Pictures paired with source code
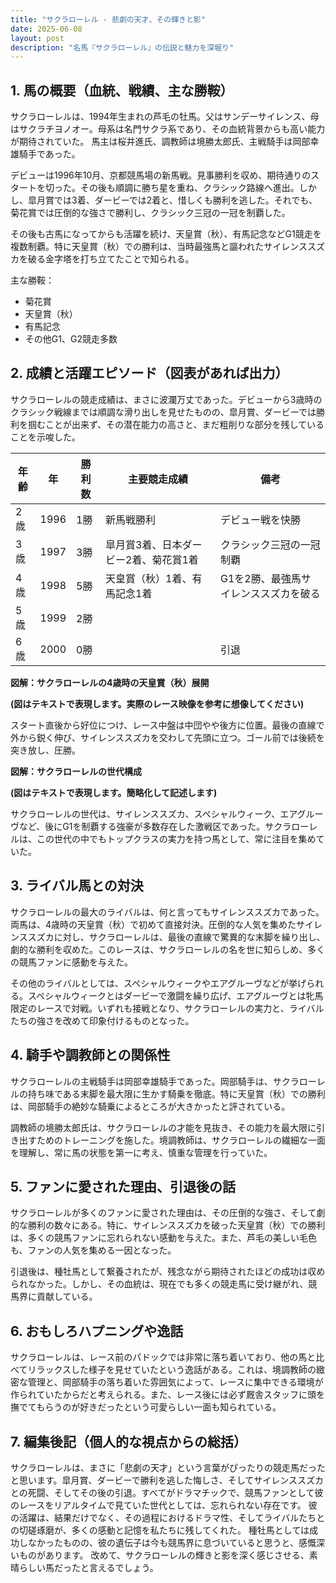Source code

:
 ```yaml
---
title: "サクラローレル - 悲劇の天才、その輝きと影"
date: 2025-06-08
layout: post
description: "名馬『サクラローレル』の伝説と魅力を深堀り"
---
```


## 1. 馬の概要（血統、戦績、主な勝鞍）

サクラローレルは、1994年生まれの芦毛の牡馬。父はサンデーサイレンス、母はサクラチヨノオー。母系は名門サクラ系であり、その血統背景からも高い能力が期待されていた。  馬主は桜井進氏、調教師は境勝太郎氏、主戦騎手は岡部幸雄騎手であった。

デビューは1996年10月、京都競馬場の新馬戦。見事勝利を収め、期待通りのスタートを切った。その後も順調に勝ち星を重ね、クラシック路線へ進出。しかし、皐月賞では3着、ダービーでは2着と、惜しくも勝利を逃した。それでも、菊花賞では圧倒的な強さで勝利し、クラシック三冠の一冠を制覇した。

その後も古馬になってからも活躍を続け、天皇賞（秋）、有馬記念などG1競走を複数制覇。特に天皇賞（秋）での勝利は、当時最強馬と謳われたサイレンススズカを破る金字塔を打ち立てたことで知られる。

主な勝鞍：
* 菊花賞
* 天皇賞（秋）
* 有馬記念
* その他G1、G2競走多数


## 2. 成績と活躍エピソード（図表があれば出力）

サクラローレルの競走成績は、まさに波瀾万丈であった。デビューから3歳時のクラシック戦線までは順調な滑り出しを見せたものの、皐月賞、ダービーでは勝利を掴むことが出来ず、その潜在能力の高さと、まだ粗削りな部分を残していることを示唆した。

| 年齢 | 年 | 勝利数 | 主要競走成績 | 備考 |
|---|---|---|---|---|
| 2歳 | 1996 | 1勝 | 新馬戦勝利 | デビュー戦を快勝 |
| 3歳 | 1997 | 3勝 | 皐月賞3着、日本ダービー2着、菊花賞1着 | クラシック三冠の一冠制覇 |
| 4歳 | 1998 | 5勝 | 天皇賞（秋）1着、有馬記念1着 | G1を2勝、最強馬サイレンススズカを破る |
| 5歳 | 1999 | 2勝 |  |  |
| 6歳 | 2000 | 0勝 |  |  引退 |


**図解：サクラローレルの4歳時の天皇賞（秋）展開**

**(図はテキストで表現します。実際のレース映像を参考に想像してください)**

スタート直後から好位につけ、レース中盤は中団やや後方に位置。最後の直線で外から鋭く伸び、サイレンススズカを交わして先頭に立つ。ゴール前では後続を突き放し、圧勝。


**図解：サクラローレルの世代構成**

**(図はテキストで表現します。簡略化して記述します)**

サクラローレルの世代は、サイレンススズカ、スペシャルウィーク、エアグルーヴなど、後にG1を制覇する強豪が多数存在した激戦区であった。サクラローレルは、この世代の中でもトップクラスの実力を持つ馬として、常に注目を集めていた。


## 3. ライバル馬との対決

サクラローレルの最大のライバルは、何と言ってもサイレンススズカであった。両馬は、4歳時の天皇賞（秋）で初めて直接対決。圧倒的な人気を集めたサイレンススズカに対し、サクラローレルは、最後の直線で驚異的な末脚を繰り出し、劇的な勝利を収めた。このレースは、サクラローレルの名を世に知らしめ、多くの競馬ファンに感動を与えた。

その他のライバルとしては、スペシャルウィークやエアグルーヴなどが挙げられる。スペシャルウィークとはダービーで激闘を繰り広げ、エアグルーヴとは牝馬限定のレースで対戦。いずれも接戦となり、サクラローレルの実力と、ライバルたちの強さを改めて印象付けるものとなった。


## 4. 騎手や調教師との関係性

サクラローレルの主戦騎手は岡部幸雄騎手であった。岡部騎手は、サクラローレルの持ち味である末脚を最大限に生かす騎乗を徹底。特に天皇賞（秋）での勝利は、岡部騎手の絶妙な騎乗によるところが大きかったと評されている。

調教師の境勝太郎氏は、サクラローレルの才能を見抜き、その能力を最大限に引き出すためのトレーニングを施した。境調教師は、サクラローレルの繊細な一面を理解し、常に馬の状態を第一に考え、慎重な管理を行っていた。


## 5. ファンに愛された理由、引退後の話

サクラローレルが多くのファンに愛された理由は、その圧倒的な強さ、そして劇的な勝利の数々にある。特に、サイレンススズカを破った天皇賞（秋）での勝利は、多くの競馬ファンに忘れられない感動を与えた。また、芦毛の美しい毛色も、ファンの人気を集める一因となった。

引退後は、種牡馬として繋養されたが、残念ながら期待されたほどの成功は収められなかった。しかし、その血統は、現在でも多くの競走馬に受け継がれ、競馬界に貢献している。


## 6. おもしろハプニングや逸話

サクラローレルは、レース前のパドックでは非常に落ち着いており、他の馬と比べてリラックスした様子を見せていたという逸話がある。これは、境調教師の緻密な管理と、岡部騎手の落ち着いた雰囲気によって、レースに集中できる環境が作られていたからだと考えられる。また、レース後には必ず厩舎スタッフに頭を撫でてもらうのが好きだったという可愛らしい一面も知られている。


## 7. 編集後記（個人的な視点からの総括）

サクラローレルは、まさに「悲劇の天才」という言葉がぴったりの競走馬だったと思います。皐月賞、ダービーで勝利を逃した悔しさ、そしてサイレンススズカとの死闘、そしてその後の引退。すべてがドラマチックで、競馬ファンとして彼のレースをリアルタイムで見ていた世代としては、忘れられない存在です。  彼の活躍は、結果だけでなく、その過程におけるドラマ性、そしてライバルたちとの切磋琢磨が、多くの感動と記憶を私たちに残してくれた。  種牡馬としては成功しなかったものの、彼の遺伝子は今も競馬界に息づいていると思うと、感慨深いものがあります。  改めて、サクラローレルの輝きと影を深く感じさせる、素晴らしい馬だったと言えるでしょう。
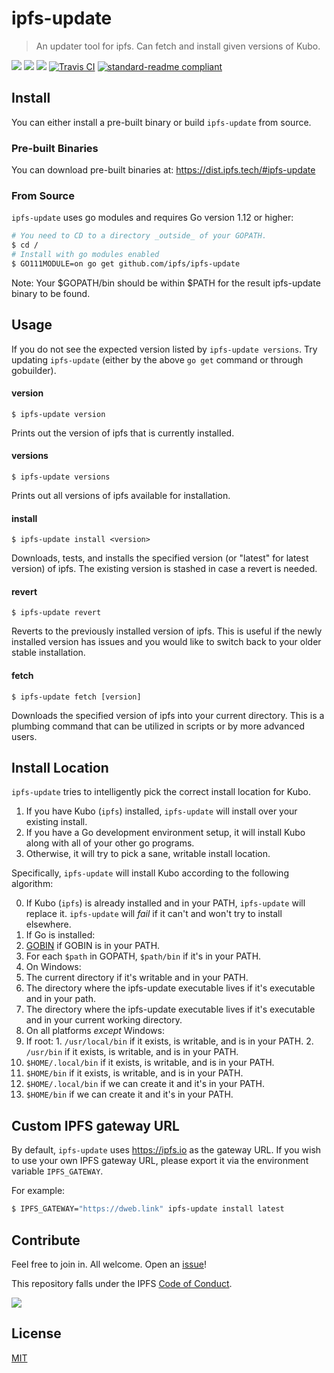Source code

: # ipfs-update

> An updater tool for ipfs. Can fetch and install given versions of Kubo.

[![](https://img.shields.io/badge/made%20by-Protocol%20Labs-blue.svg?style=flat-square)](http://ipn.io)
[![](https://img.shields.io/badge/project-IPFS-blue.svg?style=flat-square)](http://ipfs.tech/)
[![](https://img.shields.io/badge/freenode-%23ipfs-blue.svg?style=flat-square)](http://webchat.freenode.net/?channels=%23ipfs)
[![Travis CI](https://travis-ci.org/ipfs/ipfs-update.svg?branch=master)](https://travis-ci.org/ipfs/ipfs-update)
[![standard-readme compliant](https://img.shields.io/badge/standard--readme-OK-green.svg?style=flat-square)](https://github.com/RichardLitt/standard-readme)

## Install

You can either install a pre-built binary or build `ipfs-update` from source.

### Pre-built Binaries

You can download pre-built binaries at: https://dist.ipfs.tech/#ipfs-update

### From Source

`ipfs-update` uses go modules and requires Go version 1.12 or higher:

```sh
# You need to CD to a directory _outside_ of your GOPATH.
$ cd /
# Install with go modules enabled
$ GO111MODULE=on go get github.com/ipfs/ipfs-update
```

Note: Your $GOPATH/bin should be within $PATH for the result ipfs-update binary
to be found.

## Usage

If you do not see the expected version listed by `ipfs-update versions`. Try updating
`ipfs-update` (either by the above `go get` command or through gobuilder).

#### version

`$ ipfs-update version`

Prints out the version of ipfs that is currently installed.

#### versions

`$ ipfs-update versions`

Prints out all versions of ipfs available for installation.

#### install

`$ ipfs-update install <version>`

Downloads, tests, and installs the specified version (or "latest" for
latest version) of ipfs. The existing version is stashed in case a revert is needed.

#### revert

`$ ipfs-update revert`

Reverts to the previously installed version of ipfs. This
is useful if the newly installed version has issues and you would like to switch
back to your older stable installation.

#### fetch

`$ ipfs-update fetch [version]`

Downloads the specified version of ipfs into your current
directory. This is a plumbing command that can be utilized in scripts or by
more advanced users.

## Install Location

`ipfs-update` tries to intelligently pick the correct install location for
Kubo.

1. If you have Kubo (`ipfs`) installed, `ipfs-update` will install over your existing install.
2. If you have a Go development environment setup, it will install Kubo along
   with all of your other go programs.
3. Otherwise, it will try to pick a sane, writable install location.

Specifically, `ipfs-update` will install Kubo according to the following
algorithm:

0. If Kubo (`ipfs`) is already installed and in your PATH, `ipfs-update` will
   replace it. `ipfs-update` will _fail_ if it can't and won't try to install
   elsewhere.
1. If Go is installed:
  1. [GOBIN][go-env] if GOBIN is in your PATH.
  2. For each `$path` in GOPATH, `$path/bin` if it's in your PATH.
2. On Windows:
  1. The current directory if it's writable and in your PATH.
  2. The directory where the ipfs-update executable lives if it's executable and in your path.
  3. The directory where the ipfs-update executable lives if it's executable and in your current working directory.
3. On all platforms _except_ Windows:
  1. If root:
    1. `/usr/local/bin` if it exists, is writable, and is in your PATH.
    2. `/usr/bin` if it exists, is writable, and is in your PATH.
  2. `$HOME/.local/bin` if it exists, is writable, and is in your PATH.
  3. `$HOME/bin` if it exists, is writable, and is in your PATH.
  4. `$HOME/.local/bin` if we can create it and it's in your PATH.
  5. `$HOME/bin` if we can create it and it's in your PATH.

[go-env]: https://golang.org/cmd/go/#hdr-Environment_variables

## Custom IPFS gateway URL

By default, `ipfs-update` uses https://ipfs.io as the gateway URL. If you wish to use your own IPFS gateway URL, please export it via the environment variable `IPFS_GATEWAY`.

For example:

```sh
$ IPFS_GATEWAY="https://dweb.link" ipfs-update install latest
```

## Contribute

Feel free to join in. All welcome. Open an [issue](https://github.com/ipfs/ipfs-update/issues)!

This repository falls under the IPFS [Code of Conduct](https://github.com/ipfs/community/blob/master/code-of-conduct.md).

[![](https://cdn.rawgit.com/jbenet/contribute-ipfs-gif/master/img/contribute.gif)](https://github.com/ipfs/community/blob/master/contributing.md)

## License

[MIT](LICENSE)

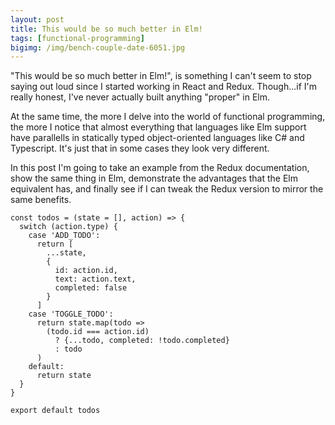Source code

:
 ```yaml
---
layout: post
title: This would be so much better in Elm!
tags: [functional-programming]
bigimg: /img/bench-couple-date-6051.jpg
---
```


"This would be so much better in Elm!", is something I can't seem to stop saying out loud since I started working in React and Redux. Though...if I'm really honest, I've never actually built anything "proper" in Elm.

At the same time, the more I delve into the world of functional programming, the more I notice that almost everything that languages like Elm support have parallells in statically typed object-oriented languages like C# and Typescript. It's just that in some cases they look very different.

In this post I'm going to take an example from the Redux documentation, show the same thing in Elm, demonstrate the advantages that the Elm equivalent has, and finally see if I can tweak the Redux version to mirror the same benefits.

```
const todos = (state = [], action) => {
  switch (action.type) {
    case 'ADD_TODO':
      return [
        ...state,
        {
          id: action.id,
          text: action.text,
          completed: false
        }
      ]
    case 'TOGGLE_TODO':
      return state.map(todo =>
        (todo.id === action.id)
          ? {...todo, completed: !todo.completed}
          : todo
      )
    default:
      return state
  }
}

export default todos
```
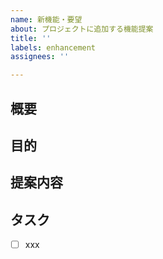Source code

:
 ```yaml
---
name: 新機能・要望
about: プロジェクトに追加する機能提案
title: ''
labels: enhancement
assignees: ''

---
```


## 概要

## 目的

## 提案内容

## タスク
- [ ] xxx
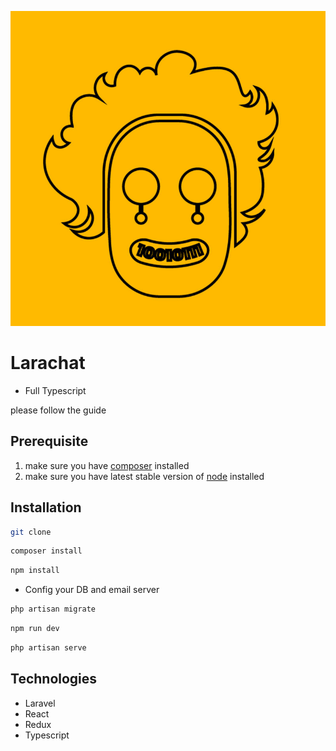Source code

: ![ZerobamCoding](./logo.jpg)

# Larachat
- Full Typescript

please follow the guide


## Prerequisite
1. make sure you have [composer](https://getcomposer.org/download/) installed
2. make sure you have latest stable version of [node](https://nodejs.org/en/download/) installed

## Installation

```bash
git clone
```

```bash
composer install
```

```bash
npm install
```

- Config your DB and email server

```bash
php artisan migrate
```

```bash
npm run dev
```

```bash
php artisan serve
```

## Technologies
- Laravel
- React
- Redux
- Typescript

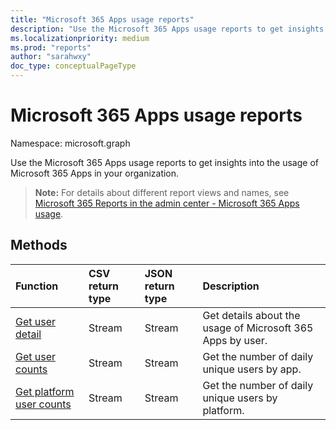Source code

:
 ```yaml
---
title: "Microsoft 365 Apps usage reports"
description: "Use the Microsoft 365 Apps usage reports to get insights into the usage of Microsoft 365 Apps in your organization."
ms.localizationpriority: medium
ms.prod: "reports"
author: "sarahwxy"
doc_type: conceptualPageType
---
```


# Microsoft 365 Apps usage reports

Namespace: microsoft.graph

Use the Microsoft 365 Apps usage reports to get insights into the usage of Microsoft 365 Apps in your organization.

> **Note:** For details about different report views and names, see [Microsoft 365 Reports in the admin center - Microsoft 365 Apps usage](/microsoft-365/admin/activity-reports/microsoft365-apps-usage).

## Methods

| Function                                                                      | CSV return type | JSON return type | Description                                                |
|:------------------------------------------------------------------------------|:------------|:------------|:-----------------------------------------------------------|
| [Get user detail](../api/reportroot-getm365appuserdetail.md)                  | Stream      | Stream      | Get details about the usage of Microsoft 365 Apps by user. |
| [Get user counts](../api/reportroot-getm365appusercounts.md)                  | Stream      | Stream      | Get the number of daily unique users by app.               |
| [Get platform user counts](../api/reportroot-getm365appplatformusercounts.md) | Stream      | Stream      | Get the number of daily unique users by platform.          |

* [PROMPT]
Start with the line above containing "Feel free to" and end with the line containing "At the same". Set down that stretch exactly, without any pictures.

* [YOUR SOLUTION]
Feel free to join in. All welcome. Open an [issue](https://github.com/ipfs/ipfs-update/issues)!

This repository falls under the IPFS [Code of Conduct](https://github.com/ipfs/community/blob/master/code-of-conduct.md).

[![](https://cdn.rawgit.com/jbenet/contribute-ipfs-gif/master/img/contribute.gif)](https://github.com/ipfs/community/blob/master/contributing.md)

## License

[MIT](LICENSE)

Source code

:
 ```yaml
---
layout: post
title: This would be so much better in Elm!
tags: [functional-programming]
bigimg: /img/bench-couple-date-6051.jpg
---
```


"This would be so much better in Elm!", is something I can't seem to stop saying out loud since I started working in React and Redux. Though...if I'm really honest, I've never actually built anything "proper" in Elm.

At the same time, the more I delve into the world of functional programming, the more I notice that almost everything that languages like Elm support have parallells in statically typed object-oriented languages like C# and Typescript. It's just that in some cases they look very different.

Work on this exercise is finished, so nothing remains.